**Data for the task:**
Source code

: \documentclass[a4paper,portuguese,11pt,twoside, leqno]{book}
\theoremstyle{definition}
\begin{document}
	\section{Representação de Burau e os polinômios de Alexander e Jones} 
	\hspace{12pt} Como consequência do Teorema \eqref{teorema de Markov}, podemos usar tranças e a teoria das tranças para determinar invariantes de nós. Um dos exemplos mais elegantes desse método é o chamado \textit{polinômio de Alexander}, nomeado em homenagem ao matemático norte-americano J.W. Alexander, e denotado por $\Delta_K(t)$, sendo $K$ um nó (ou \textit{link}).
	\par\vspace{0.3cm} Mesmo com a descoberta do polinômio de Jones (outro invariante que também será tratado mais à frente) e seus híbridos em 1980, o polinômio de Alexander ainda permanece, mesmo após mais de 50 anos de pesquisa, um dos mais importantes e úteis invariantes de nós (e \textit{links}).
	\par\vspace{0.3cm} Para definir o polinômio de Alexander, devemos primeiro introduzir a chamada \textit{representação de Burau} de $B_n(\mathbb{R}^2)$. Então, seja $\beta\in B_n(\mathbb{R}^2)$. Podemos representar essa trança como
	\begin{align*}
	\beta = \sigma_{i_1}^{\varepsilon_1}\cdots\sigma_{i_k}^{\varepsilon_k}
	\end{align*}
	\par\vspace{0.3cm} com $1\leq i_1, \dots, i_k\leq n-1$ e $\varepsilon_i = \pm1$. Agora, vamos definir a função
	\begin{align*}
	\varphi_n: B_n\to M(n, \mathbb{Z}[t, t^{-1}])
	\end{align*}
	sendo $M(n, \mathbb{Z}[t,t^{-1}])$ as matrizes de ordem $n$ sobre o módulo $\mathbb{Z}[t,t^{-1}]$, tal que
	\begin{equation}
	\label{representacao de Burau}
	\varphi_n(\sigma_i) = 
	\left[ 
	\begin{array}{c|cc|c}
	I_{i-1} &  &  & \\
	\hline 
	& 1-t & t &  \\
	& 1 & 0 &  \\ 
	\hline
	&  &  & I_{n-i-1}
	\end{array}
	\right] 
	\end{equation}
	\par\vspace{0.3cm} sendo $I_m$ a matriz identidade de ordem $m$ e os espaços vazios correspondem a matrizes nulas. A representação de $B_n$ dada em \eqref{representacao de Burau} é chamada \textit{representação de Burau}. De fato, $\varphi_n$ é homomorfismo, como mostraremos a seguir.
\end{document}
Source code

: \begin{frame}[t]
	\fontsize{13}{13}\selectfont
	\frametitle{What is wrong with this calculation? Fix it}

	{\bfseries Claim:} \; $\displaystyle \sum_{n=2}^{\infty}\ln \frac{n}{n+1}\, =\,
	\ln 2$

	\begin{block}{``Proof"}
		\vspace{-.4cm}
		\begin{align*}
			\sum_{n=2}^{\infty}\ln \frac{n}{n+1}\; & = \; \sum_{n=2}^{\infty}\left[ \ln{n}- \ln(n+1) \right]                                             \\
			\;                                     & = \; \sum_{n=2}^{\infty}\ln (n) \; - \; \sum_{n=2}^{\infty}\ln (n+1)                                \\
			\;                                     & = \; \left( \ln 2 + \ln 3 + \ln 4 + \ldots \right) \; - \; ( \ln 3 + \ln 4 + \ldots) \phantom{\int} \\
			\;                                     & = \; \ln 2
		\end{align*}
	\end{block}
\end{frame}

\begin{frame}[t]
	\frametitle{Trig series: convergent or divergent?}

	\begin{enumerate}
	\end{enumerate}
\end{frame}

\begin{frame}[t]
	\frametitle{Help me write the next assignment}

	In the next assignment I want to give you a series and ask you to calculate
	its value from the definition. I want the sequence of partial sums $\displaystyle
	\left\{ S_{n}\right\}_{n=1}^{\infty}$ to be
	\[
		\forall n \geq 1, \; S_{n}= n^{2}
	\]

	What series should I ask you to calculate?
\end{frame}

**The task:** Gather each line of the listing that holds the string "matrizes".

**Exercise output:**
	sendo $M(n, \mathbb{Z}[t,t^{-1}])$ as matrizes de ordem $n$ sobre o módulo $\mathbb{Z}[t,t^{-1}]$, tal que
	\par\vspace{0.3cm} sendo $I_m$ a matriz identidade de ordem $m$ e os espaços vazios correspondem a matrizes nulas. A representação de $B_n$ dada em \eqref{representacao de Burau} é chamada \textit{representação de Burau}. De fato, $\varphi_n$ é homomorfismo, como mostraremos a seguir.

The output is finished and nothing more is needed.